**Prompt**
Through the line with "Key functionality" and starting from the first line, return the records below word for word, with pictures left out.

**Raw data**
* * * * *
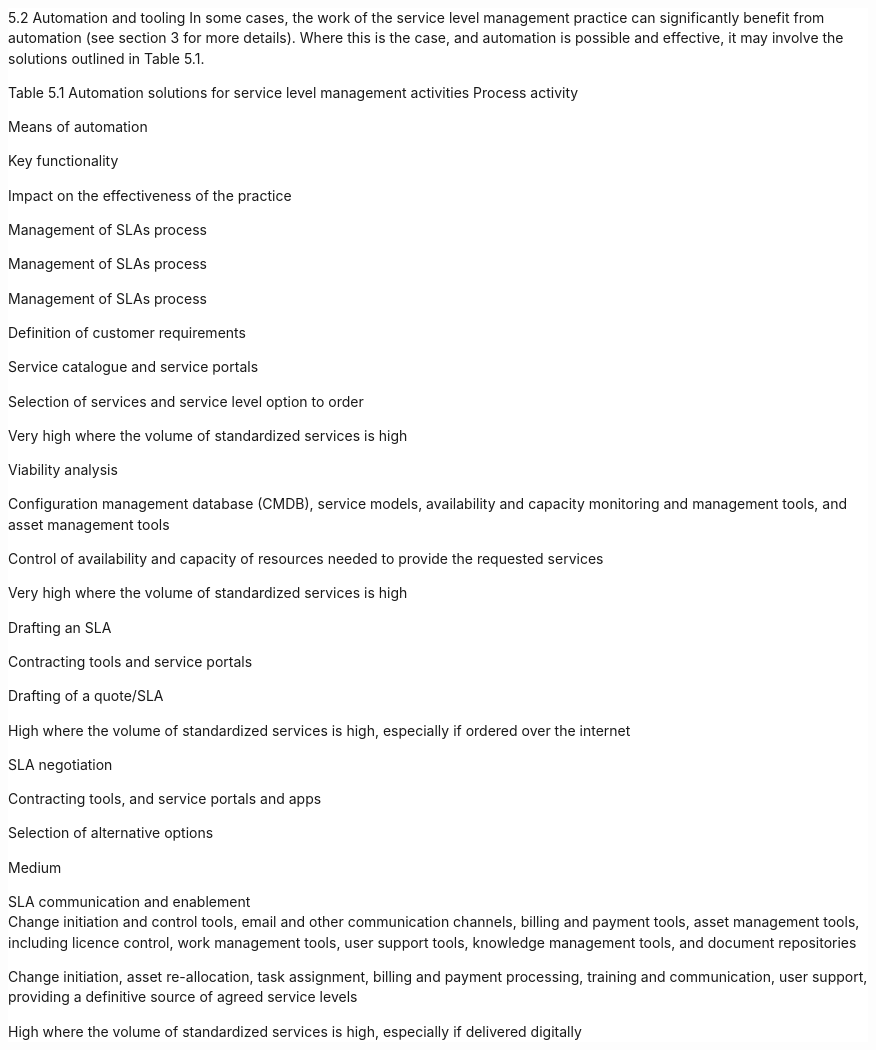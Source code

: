 5.2 Automation and tooling
In some cases, the work of the service level management practice can significantly benefit from automation (see section 3 for more details). Where this is the case, and automation is possible and effective, it may involve the solutions outlined in Table 5.1.

Table 5.1 Automation solutions for service level management activities
Process activity

Means of automation

Key functionality

Impact on the effectiveness of the practice

Management of SLAs process

Management of SLAs process

Management of SLAs process

Definition of customer requirements

Service catalogue and service portals

Selection of services and service level option to order

Very high where the volume of standardized services is high

Viability analysis

Configuration management database (CMDB), service models, availability and capacity monitoring and management tools, and asset management tools

Control of availability and capacity of resources needed to provide the requested services

Very high where the volume of standardized services is high

Drafting an SLA

Contracting tools and service portals

Drafting of a quote/SLA

High where the volume of standardized services is high, especially if ordered over the internet

SLA negotiation

Contracting tools, and service portals and apps

Selection of alternative options

Medium

SLA communication and enablement	
Change initiation and control tools, email and other communication channels, billing and payment tools, asset management tools, including licence control, work management tools, user support tools, knowledge management tools, and document repositories

Change initiation, asset re-allocation, task assignment, billing and payment processing, training and communication, user support, providing a definitive source of agreed service levels

High where the volume of standardized services is high, especially if delivered digitally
* * * * *
**Response below**
Source code

: 5.2 Automation and tooling
In some cases, the work of the service level management practice can significantly benefit from automation (see section 3 for more details). Where this is the case, and automation is possible and effective, it may involve the solutions outlined in Table 5.1.

Table 5.1 Automation solutions for service level management activities
Process activity

Means of automation

Key functionality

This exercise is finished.